Feeling a little extra geeky, I thought I would share this new paper on the IBM site, “Ceph: A Linux petabyte-scale distributed file system: Exploring the Ceph file system and ecosystem” by author M. Tim Jones. Now, normally this kind of thing is not my light reading, but trying to wrap my head around just how much a petabyte is, I thought I would take a look. Ceph evolved from a Ph.D. research project at the University of California Santa Cruz. The author states that it is now in the mainline Linux kernel, though for evaluation purposes, not yet for production environments.

The goals for Ceph are to develop a distributed file system capable of scaling to multi-petabyte systems while maintaining high performance and reliability — a tall order:

Ceph has developed some very interesting concepts (such as dynamic metadata partitioning and data distribution and replication), which this article explores shortly. Ceph’s design also incorporates fault-tolerance features to protect against single points of failure, with the assumption that storage failures on a large scale (petabytes of storage) will be the norm rather than the exception. Finally, its design does not assume particular workloads but includes the ability to adapt to changing distributed workloads to provide the best performance. It does all of this with the goal of POSIX compatibility, allowing it to be transparently deployed for existing applications that rely on POSIX semantics (through Ceph-proposed enhancements). Finally, Ceph is open source distributed storage and part of the mainline Linux kernel (2.6.34).

Check out the detailed article, which includes cool figures and graphs to illustrate the architecture of the system and the components.

What does a petabyte look like?

Related to this, I found a blog entry from online backup service provider, BackBlaze, “Petabytes on a budget: How to build cheap cloud storage,” which gives you a fairly detailed account of how they built their own custom storage pods: 67 terabyte 4U servers for $7,867. They offer a cost-comparison chart of the major vendors, which is what drove them to  create their own storage:

Based on the expense, we decided to build our own Backblaze Storage Pods.
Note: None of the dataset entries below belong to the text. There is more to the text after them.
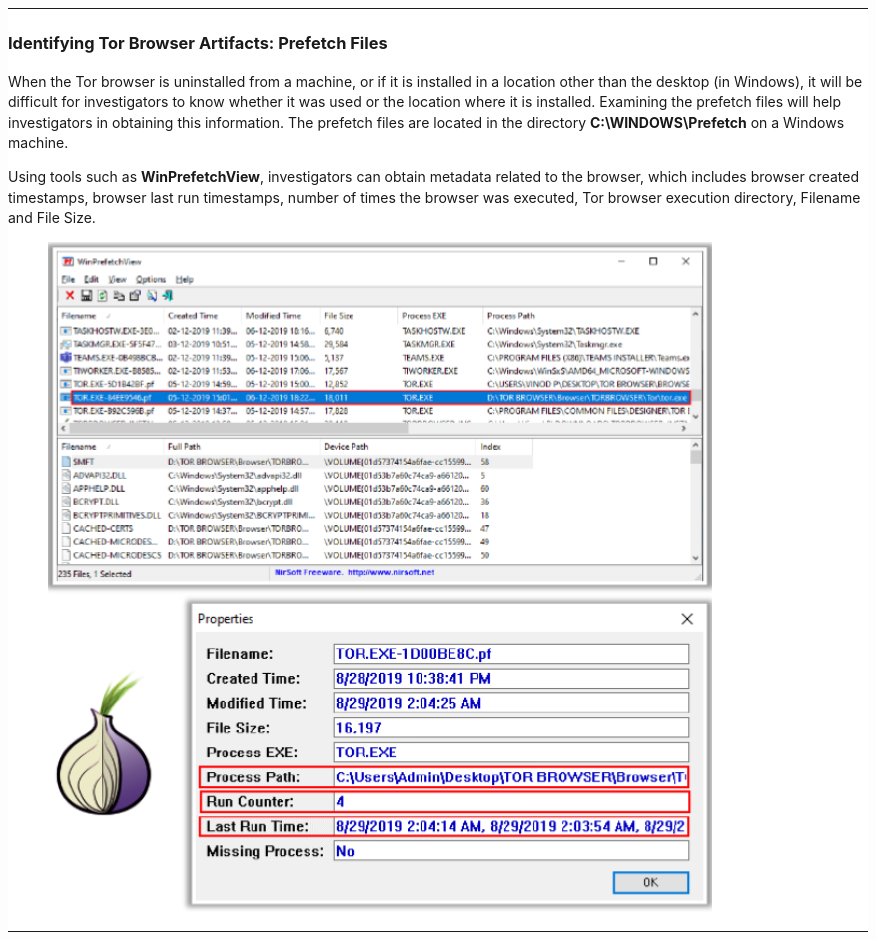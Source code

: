***

### Identifying Tor Browser Artifacts: Prefetch Files

When the Tor browser is uninstalled from a machine, or if it is installed in a location other than the desktop (in Windows), it will be difficult for investigators to know whether it was used or the location where it is installed. Examining the prefetch files will help investigators in obtaining this information. The prefetch files are located in the directory **C:\WINDOWS\Prefetch** on a Windows machine.

Using tools such as **WinPrefetchView**, investigators can obtain metadata related to the browser, which includes browser created timestamps, browser last run timestamps, number of times the browser was executed, Tor browser execution directory, Filename and File Size.



<figure><img src="../.gitbook/assets/Win Prefetch.png" alt=""><figcaption></figcaption></figure>

***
We had two primary goals: Keep upfront costs low by using consumer-grade drives and readily available commodity components and be as power and space efficient as possible by using green components and squeezing a lot of storage into a small box.

They do a good job with providing a 3-D model of the design and diagrams that show the components and the power wiring setup. This photo shows Tim Nufire of BackBlaze deploying pods in a rack that “contains just under half a petabyte of storage.” Pretty cool.

Petabyte tidbits:

  • What’s bigger than a petabyte? A zettabyte, of course! It’s equal to one million petabytes. Whoa!
  • The entire rendering of Avatar required over 1 petabyte of storage space, which is pretty crazy when you consider Mozy’s estimation that a petabyte would store about 13 years worth of HDTV video.
  • The World of Warcraft requires 1.3 petabytes of storage to be maintained.